• **INSTRUCTIONS TO FOLLOW**: How many lines in the data below contain the word "MyTerms"? State only the number.

• **DATASET EXCERPTS**:
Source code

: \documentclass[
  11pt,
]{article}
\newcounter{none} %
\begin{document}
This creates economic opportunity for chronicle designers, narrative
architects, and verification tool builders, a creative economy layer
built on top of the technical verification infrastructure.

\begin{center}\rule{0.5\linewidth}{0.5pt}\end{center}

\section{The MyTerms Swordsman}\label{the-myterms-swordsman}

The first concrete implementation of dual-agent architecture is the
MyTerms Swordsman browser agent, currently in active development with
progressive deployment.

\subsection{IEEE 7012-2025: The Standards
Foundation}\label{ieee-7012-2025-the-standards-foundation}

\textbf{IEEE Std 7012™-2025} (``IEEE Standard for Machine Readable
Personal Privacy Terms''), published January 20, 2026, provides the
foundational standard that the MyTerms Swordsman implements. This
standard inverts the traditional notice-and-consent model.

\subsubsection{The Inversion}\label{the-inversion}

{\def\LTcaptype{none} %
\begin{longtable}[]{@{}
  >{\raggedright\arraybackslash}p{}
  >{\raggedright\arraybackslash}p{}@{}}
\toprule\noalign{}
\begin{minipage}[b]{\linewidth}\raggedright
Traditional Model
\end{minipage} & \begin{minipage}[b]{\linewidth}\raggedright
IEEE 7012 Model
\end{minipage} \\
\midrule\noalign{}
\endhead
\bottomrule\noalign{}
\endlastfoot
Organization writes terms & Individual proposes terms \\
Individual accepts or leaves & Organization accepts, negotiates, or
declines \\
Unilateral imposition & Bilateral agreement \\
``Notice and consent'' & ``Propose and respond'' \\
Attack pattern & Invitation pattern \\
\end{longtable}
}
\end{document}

• **WRITTEN ANSWER**: 3